The task: Every word in the data below belongs in your copy, exactly as given; the pictures do not.

Stored items from a collection:
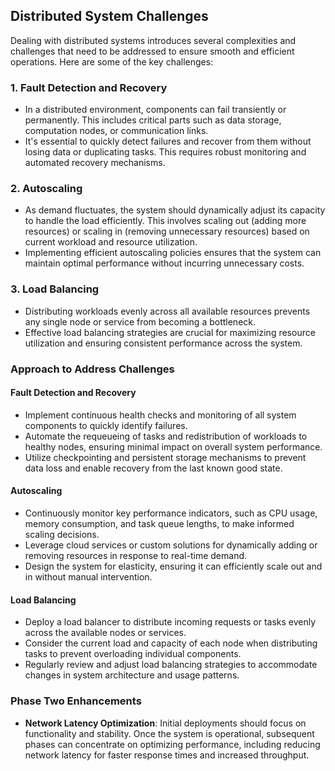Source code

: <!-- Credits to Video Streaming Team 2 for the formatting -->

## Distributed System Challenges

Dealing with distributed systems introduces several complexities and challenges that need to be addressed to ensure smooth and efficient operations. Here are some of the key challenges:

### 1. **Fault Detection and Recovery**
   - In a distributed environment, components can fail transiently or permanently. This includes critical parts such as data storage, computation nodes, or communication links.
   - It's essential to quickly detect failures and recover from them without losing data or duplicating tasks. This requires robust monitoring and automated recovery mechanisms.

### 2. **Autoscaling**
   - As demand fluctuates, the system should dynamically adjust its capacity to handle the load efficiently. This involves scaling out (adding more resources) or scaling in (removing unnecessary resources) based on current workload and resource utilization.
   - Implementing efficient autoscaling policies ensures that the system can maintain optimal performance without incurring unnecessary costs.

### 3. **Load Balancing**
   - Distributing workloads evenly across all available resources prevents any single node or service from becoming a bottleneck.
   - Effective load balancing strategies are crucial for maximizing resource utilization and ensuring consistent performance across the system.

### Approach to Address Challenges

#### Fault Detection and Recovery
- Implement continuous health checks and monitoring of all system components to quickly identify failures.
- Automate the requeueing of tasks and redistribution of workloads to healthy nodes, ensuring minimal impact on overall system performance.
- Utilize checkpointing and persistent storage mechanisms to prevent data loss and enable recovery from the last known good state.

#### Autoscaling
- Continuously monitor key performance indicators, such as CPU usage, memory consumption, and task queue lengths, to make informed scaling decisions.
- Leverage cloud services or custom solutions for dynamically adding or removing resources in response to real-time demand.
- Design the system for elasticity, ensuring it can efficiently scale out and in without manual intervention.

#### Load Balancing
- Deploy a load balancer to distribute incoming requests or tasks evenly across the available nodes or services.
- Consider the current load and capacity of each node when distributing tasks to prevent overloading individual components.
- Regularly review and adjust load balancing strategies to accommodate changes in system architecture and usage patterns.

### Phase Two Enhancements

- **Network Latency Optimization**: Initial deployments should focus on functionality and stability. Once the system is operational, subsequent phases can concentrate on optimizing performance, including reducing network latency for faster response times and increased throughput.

Output for this task:
Source code

: <!-- Credits to Video Streaming Team 2 for the formatting -->

## Distributed System Challenges

Dealing with distributed systems introduces several complexities and challenges that need to be addressed to ensure smooth and efficient operations. Here are some of the key challenges:

### 1. **Fault Detection and Recovery**
   - In a distributed environment, components can fail transiently or permanently. This includes critical parts such as data storage, computation nodes, or communication links.
   - It's essential to quickly detect failures and recover from them without losing data or duplicating tasks. This requires robust monitoring and automated recovery mechanisms.

### 2. **Autoscaling**
   - As demand fluctuates, the system should dynamically adjust its capacity to handle the load efficiently. This involves scaling out (adding more resources) or scaling in (removing unnecessary resources) based on current workload and resource utilization.
   - Implementing efficient autoscaling policies ensures that the system can maintain optimal performance without incurring unnecessary costs.

### 3. **Load Balancing**
   - Distributing workloads evenly across all available resources prevents any single node or service from becoming a bottleneck.
   - Effective load balancing strategies are crucial for maximizing resource utilization and ensuring consistent performance across the system.

### Approach to Address Challenges

#### Fault Detection and Recovery
- Implement continuous health checks and monitoring of all system components to quickly identify failures.
- Automate the requeueing of tasks and redistribution of workloads to healthy nodes, ensuring minimal impact on overall system performance.
- Utilize checkpointing and persistent storage mechanisms to prevent data loss and enable recovery from the last known good state.

#### Autoscaling
- Continuously monitor key performance indicators, such as CPU usage, memory consumption, and task queue lengths, to make informed scaling decisions.
- Leverage cloud services or custom solutions for dynamically adding or removing resources in response to real-time demand.
- Design the system for elasticity, ensuring it can efficiently scale out and in without manual intervention.

#### Load Balancing
- Deploy a load balancer to distribute incoming requests or tasks evenly across the available nodes or services.
- Consider the current load and capacity of each node when distributing tasks to prevent overloading individual components.
- Regularly review and adjust load balancing strategies to accommodate changes in system architecture and usage patterns.

### Phase Two Enhancements

- **Network Latency Optimization**: Initial deployments should focus on functionality and stability. Once the system is operational, subsequent phases can concentrate on optimizing performance, including reducing network latency for faster response times and increased throughput.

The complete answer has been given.